Directions:
Exactly those lines that run from the one containing "4. Docker-compose" through the last line of the entries below should be printed, and no others.

Stored data
====
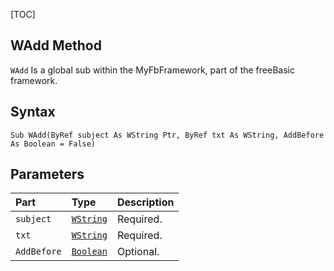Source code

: [TOC]
## WAdd Method

`WAdd` Is a global sub within the MyFbFramework, part of the freeBasic framework.
## Syntax

```freeBasic
Sub WAdd(ByRef subject As WString Ptr, ByRef txt As WString, AddBefore As Boolean = False)
```

## Parameters

|Part|Type|Description|
| :------------ | :------------ | :------------ |
|`subject`|[`WString`]("https://www.freebasic.net/wiki/KeyPgWString")|Required.|
|`txt`|[`WString`]("https://www.freebasic.net/wiki/KeyPgWString")|Required.|
|`AddBefore`|[`Boolean`]("https://www.freebasic.net/wiki/KeyPgBoolean")|Optional.|
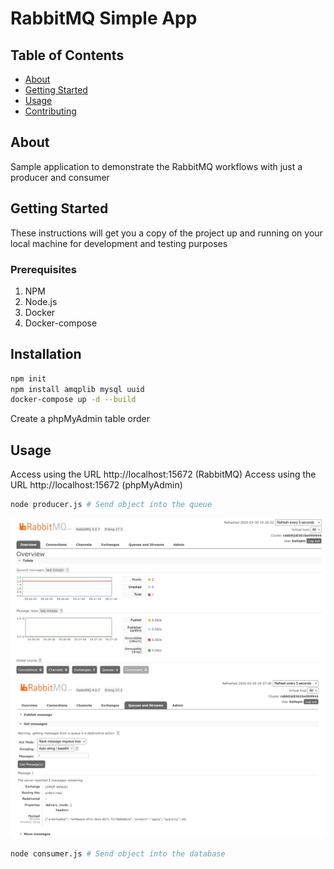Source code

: # RabbitMQ Simple App

## Table of Contents

- [About](#about)
- [Getting Started](#getting_started)
- [Usage](#usage)
- [Contributing](../CONTRIBUTING.md)

## About <a name = "about"></a>

Sample application to demonstrate the RabbitMQ workflows with just a producer and consumer

## Getting Started <a name = "getting_started"></a>

These instructions will get you a copy of the project up and running on your local machine for development and testing purposes

### Prerequisites
1. NPM
2. Node.js
3. Docker
4. Docker-compose

## Installation <a name = "usage"></a>

```bash
npm init
npm install amqplib mysql uuid
docker-compose up -d --build
```

Create a phpMyAdmin table order

## Usage <a name = "usage"></a>

Access using the URL http://localhost:15672 (RabbitMQ)
Access using the URL http://localhost:15672 (phpMyAdmin)


```bash
node producer.js # Send object into the queue
```
![alt text](img/rabbit_1.png)
![alt text](img/rabbit_2.png)

```bash
node consumer.js # Send object into the database
```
====
Answer for this exercise:
4. Docker-compose

## Installation <a name = "usage"></a>

```bash
npm init
npm install amqplib mysql uuid
docker-compose up -d --build
```

Create a phpMyAdmin table order

## Usage <a name = "usage"></a>

Access using the URL http://localhost:15672 (RabbitMQ)
Access using the URL http://localhost:15672 (phpMyAdmin)


```bash
node producer.js # Send object into the queue
```
![alt text](img/rabbit_1.png)
![alt text](img/rabbit_2.png)

```bash
node consumer.js # Send object into the database
```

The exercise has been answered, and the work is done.